[Stored items from a collection]
*-*-*

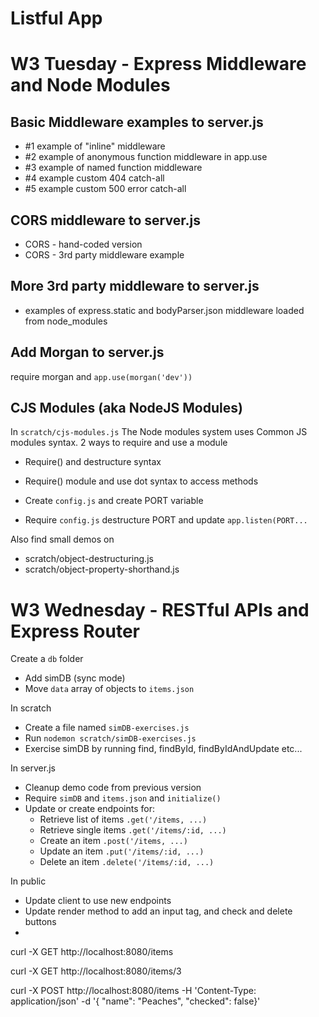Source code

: Listful App
===========

# W3 Tuesday - Express Middleware and Node Modules

## Basic Middleware examples to server.js
- #1 example of "inline" middleware
- #2 example of anonymous function middleware in app.use
- #3 example of named function middleware
- #4 example custom 404 catch-all
- #5 example custom 500 error catch-all

## CORS middleware to server.js
- CORS - hand-coded version
- CORS - 3rd party middleware example

## More 3rd party middleware to server.js
- examples of express.static and bodyParser.json middleware loaded from node_modules

## Add Morgan to server.js
require morgan and `app.use(morgan('dev'))`

## CJS Modules (aka NodeJS Modules)
In `scratch/cjs-modules.js`
The Node modules system uses Common JS modules syntax. 
2 ways to require and use a module
- Require() and destructure syntax
- Require() module and use dot syntax to access methods

- Create `config.js` and create PORT variable
- Require `config.js` destructure PORT and update `app.listen(PORT...`

Also find small demos on 
- scratch/object-destructuring.js
- scratch/object-property-shorthand.js

# W3 Wednesday - RESTful APIs and Express Router

Create a `db` folder
- Add simDB (sync mode)
- Move `data` array of objects to `items.json`

In scratch
- Create a file named `simDB-exercises.js`
- Run `nodemon scratch/simDB-exercises.js`
- Exercise simDB by running find, findById, findByIdAndUpdate etc...

In server.js
- Cleanup demo code from previous version
- Require `simDB` and `items.json` and `initialize()`
- Update or create endpoints for:
  - Retrieve list of items `.get('/items, ...)`
  - Retrieve single items `.get('/items/:id, ...)`
  - Create an item `.post('/items, ...)`
  - Update an item `.put('/items/:id, ...)`
  - Delete an item `.delete('/items/:id, ...)`

In public
- Update client to use new endpoints
- Update render method to add an input tag, and check and delete buttons
- 

curl -X GET http://localhost:8080/items

curl -X GET http://localhost:8080/items/3

curl -X POST http://localhost:8080/items -H 'Content-Type: application/json' -d '{
"name": "Peaches", "checked": false}'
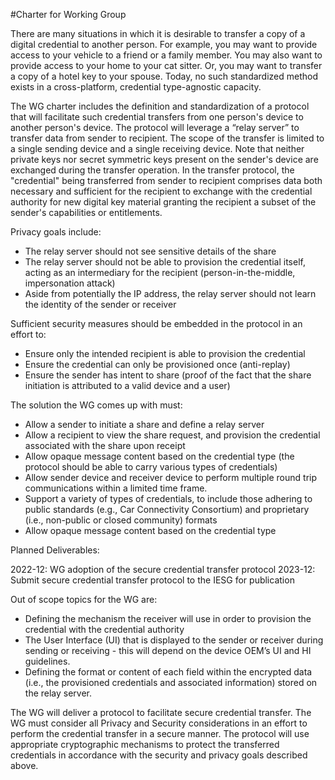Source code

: #Charter for Working Group

There are many situations in which it is desirable to transfer a copy of a digital credential to another person. For example, you may want to provide access to your vehicle to a friend or a family member. You may also want to provide access to your home to your cat sitter. Or, you may want to transfer a copy of a hotel key to your spouse. Today, no such standardized method exists in a cross-platform, credential type-agnostic capacity. 

The WG charter includes the definition and standardization of a protocol that will facilitate such credential transfers from one person's device to another person's device. The protocol will leverage a “relay server” to transfer data from sender to recipient. The scope of the transfer is limited to a single sending device and a single receiving device. Note that neither private keys nor secret symmetric keys present on the sender's device are exchanged during the transfer operation. In the transfer protocol, the "credential" being transferred from sender to recipient comprises data both necessary and sufficient for the recipient to exchange with the credential authority for new digital key material granting the recipient a subset of the sender's capabilities or entitlements.

Privacy goals include:

- The relay server should not see sensitive details of the share
- The relay server should not be able to provision the credential itself, acting as an intermediary for the recipient (person-in-the-middle, impersonation attack)
- Aside from potentially the IP address, the relay server should not learn the identity of the sender or receiver 

Sufficient security measures should be embedded in the protocol in an effort to:

- Ensure only the intended recipient is able to provision the credential
- Ensure the credential can only be provisioned once (anti-replay)
- Ensure the sender has intent to share (proof of the fact that the share initiation is attributed to a valid device and a user)

The solution the WG comes up with must:

- Allow a sender to initiate a share and define a relay server
- Allow a recipient to view the share request, and provision the credential associated with the share upon receipt
- Allow opaque message content based on the credential type (the protocol should be able to carry various types of credentials)
- Allow sender device and receiver device to perform multiple round trip communications within a limited time frame.
- Support a variety of types of credentials, to include those adhering to public standards (e.g., Car Connectivity Consortium) and proprietary (i.e., non-public or closed community) formats
- Allow opaque message content based on the credential type 

Planned Deliverables:

2022-12: WG adoption of the secure credential transfer protocol
2023-12: Submit secure credential transfer protocol to the IESG for publication

Out of scope topics for the WG are:

- Defining the mechanism the receiver will use in order to provision the credential with the credential authority
- The User Interface (UI) that is displayed to the sender or receiver during sending or receiving - this will depend on the device OEM’s UI and HI guidelines. 
- Defining the format or content of each field within the encrypted data (i.e., the provisioned credentials and associated information) stored on the relay server. 

The WG will deliver a protocol to facilitate secure credential transfer. The WG must consider all Privacy and Security considerations in an effort to perform the credential transfer in a secure manner. The protocol will use appropriate cryptographic mechanisms to protect the transferred credentials in accordance with the security and privacy goals described above.
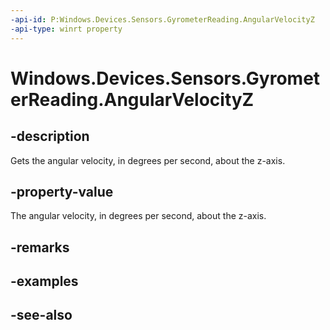 ----api-id: P:Windows.Devices.Sensors.GyrometerReading.AngularVelocityZ
-api-type: winrt property
---<!-- Property syntaxpublic double AngularVelocityZ { get; }--># Windows.Devices.Sensors.GyrometerReading.AngularVelocityZ## -descriptionGets the angular velocity, in degrees per second, about the z-axis.## -property-valueThe angular velocity, in degrees per second, about the z-axis.## -remarks## -examples## -see-also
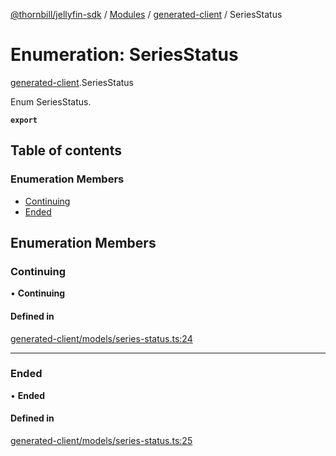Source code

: [@thornbill/jellyfin-sdk](../README.md) / [Modules](../modules.md) / [generated-client](../modules/generated_client.md) / SeriesStatus

# Enumeration: SeriesStatus

[generated-client](../modules/generated_client.md).SeriesStatus

Enum SeriesStatus.

**`export`**

## Table of contents

### Enumeration Members

- [Continuing](generated_client.SeriesStatus.md#continuing)
- [Ended](generated_client.SeriesStatus.md#ended)

## Enumeration Members

### Continuing

• **Continuing**

#### Defined in

[generated-client/models/series-status.ts:24](https://github.com/jellyfin/jellyfin-sdk-typescript/blob/7402732/src/generated-client/models/series-status.ts#L24)

___

### Ended

• **Ended**

#### Defined in

[generated-client/models/series-status.ts:25](https://github.com/jellyfin/jellyfin-sdk-typescript/blob/7402732/src/generated-client/models/series-status.ts#L25)
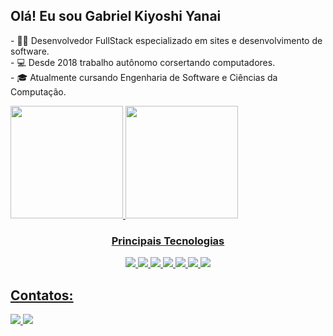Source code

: ## Olá! Eu sou Gabriel Kiyoshi Yanai

<p>- 👨‍💻 Desenvolvedor FullStack especializado em sites e desenvolvimento de software. </br>
- 💻 Desde 2018 trabalho autônomo corsertando computadores.  </br>
- 🎓 Atualmente cursando Engenharia de Software e Ciências da Computação.  </br>

<div>
  <a href="https://github.com/Gabriel292Yanai">
  <img loading="lazy" height="180em" src="https://github-readme-stats.vercel.app/api/top-langs/?username=Gabriel292Yanai&layout=compact&langs_count=7&theme=dracula"/>
  <img loading="lazy" height="180em" src="https://github-readme-stats.vercel.app/api?username=Gabriel292Yanai&show_icons=true&theme=dracula&include_all_commits=true&count_private=true"/>
</div>

<h3 align="center">Principais Tecnologias</h3>
<div align="center">
  <i class="devicon-threedsmax-plain ">
    <img src="https://cdn.jsdelivr.net/gh/devicons/devicon@latest/icons/threedsmax/threedsmax-original.svg" />
  </i>
  <i class="devicon-threedsmax-plain ">
    <img src="https://cdn.jsdelivr.net/gh/devicons/devicon@latest/icons/threedsmax/threedsmax-original.svg" />
  </i>
  <i class="devicon-threedsmax-plain ">
    <img src="https://cdn.jsdelivr.net/gh/devicons/devicon@latest/icons/threedsmax/threedsmax-original.svg" />
  </i>
  <i class="devicon-threedsmax-plain ">
    <img src="https://cdn.jsdelivr.net/gh/devicons/devicon@latest/icons/threedsmax/threedsmax-original.svg" />
  </i>
  <i class="devicon-threedsmax-plain ">
    <img src="https://cdn.jsdelivr.net/gh/devicons/devicon@latest/icons/threedsmax/threedsmax-original.svg" />
  </i>
  <i class="devicon-threedsmax-plain ">
    <img src="https://cdn.jsdelivr.net/gh/devicons/devicon@latest/icons/threedsmax/threedsmax-original.svg" />
  </i>
  <i class="devicon-threedsmax-plain ">
    <img src="https://cdn.jsdelivr.net/gh/devicons/devicon@latest/icons/threedsmax/threedsmax-original.svg" />
  </i>
</div>

## Contatos:
<div>
  <a href="mailto:gkyanai292@gmail.com">
    <img src="https://img.shields.io/badge/Gmail-D14836?style=for-the-badge&logo=gmail&logoColor=white"/>
  </a>
  <a href="https://www.linkedin.com/in/gabriel-kiyoshi-yanai-3aa2171a7">
    <img src="https://img.shields.io/badge/LinkedIn-0077B5?style=for-the-badge&logo=linkedin&logoColor=white">
  </a>
</div>

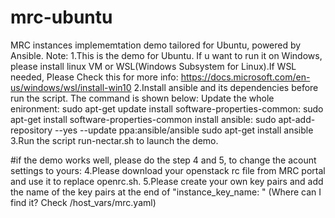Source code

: # mrc-ubuntu
MRC instances implememtation demo tailored for Ubuntu, powered by Ansible.
Note:
1.This is the demo for Ubuntu. If u want to run it on Windows, please install linux VM or WSL(Windows Subsystem for Linux).If WSL needed, Please Check this for more info: https://docs.microsoft.com/en-us/windows/wsl/install-win10
2.Install ansible and its dependencies before run the script. The command is shown below:
Update the whole enironment:  sudo apt-get update
install software-properties-common:  sudo apt-get install software-properties-common
install ansible:
sudo apt-add-repository --yes --update ppa:ansible/ansible
sudo apt-get install ansible
3.Run the script run-nectar.sh to launch the demo.

#if the demo works well, please do the step 4 and 5, to change the acount settings to yours:
4.Please download your openstack rc file from MRC portal and use it to replace openrc.sh.
5.Please create your own key pairs and add the name of the key pairs at the end of "instance_key_name: " (Where can I find it? Check /host_vars/mrc.yaml)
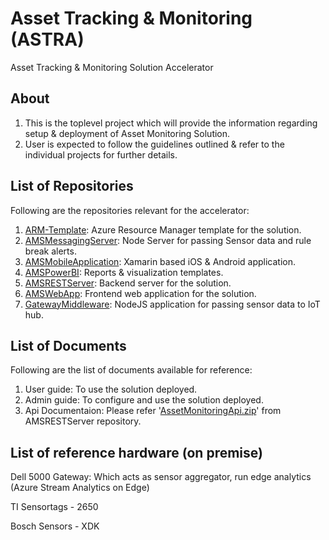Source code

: # Asset Tracking & Monitoring (ASTRA)
Asset Tracking & Monitoring Solution Accelerator

## About
1) This is the toplevel project which will provide the information regarding setup & deployment of Asset Monitoring Solution.
2) User is expected to follow the guidelines outlined & refer to the individual projects for further details.

## List of Repositories
Following are the repositories relevant for the accelerator:

1) [ARM-Template](https://github.com/MobiliyaTechnologies/ARM-Templates): Azure Resource Manager template for the solution.
2) [AMSMessagingServer](https://github.com/MobiliyaTechnologies/AMSMessagingServer): Node Server for passing Sensor data and rule break alerts.
3) [AMSMobileApplication](https://github.com/MobiliyaTechnologies/AMSMobileApplication): Xamarin based iOS & Android application.
4) [AMSPowerBI](https://github.com/MobiliyaTechnologies/AMSPowerBI): Reports & visualization templates.
5) [AMSRESTServer](https://github.com/MobiliyaTechnologies/AMSRESTServer): Backend server for the solution.
6) [AMSWebApp](https://github.com/MobiliyaTechnologies/AMSWebApp): Frontend web application for the solution.
7) [GatewayMiddleware](https://github.com/MobiliyaTechnologies/GatewayMiddleware): NodeJS application for passing sensor data to IoT hub.

## List of Documents
Following are the list of documents available for reference:

1) User guide: To use the solution deployed.
2) Admin guide: To configure and use the solution deployed.
3) Api Documentaion: Please refer '[AssetMonitoringApi.zip](https://github.com/MobiliyaTechnologies/AMSRESTServer/blob/master/AssetMonitoringApi.zip)' from AMSRESTServer repository.

## List of reference hardware (on premise)

Dell 5000 Gateway: Which acts as sensor aggregator, run edge analytics (Azure Stream Analytics on Edge)

TI Sensortags - 2650

Bosch Sensors - XDK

*-*-*

#### DIRECTIONS
Every line above from the line with "1.This is the" to the line with "sudo apt-get install ansible" is wanted, ends included; write them out exactly and add no other line.

#### ANSWER TO THIS TASK
1.This is the demo for Ubuntu. If u want to run it on Windows, please install linux VM or WSL(Windows Subsystem for Linux).If WSL needed, Please Check this for more info: https://docs.microsoft.com/en-us/windows/wsl/install-win10
2.Install ansible and its dependencies before run the script. The command is shown below:
Update the whole enironment:  sudo apt-get update
install software-properties-common:  sudo apt-get install software-properties-common
install ansible:
sudo apt-add-repository --yes --update ppa:ansible/ansible
sudo apt-get install ansible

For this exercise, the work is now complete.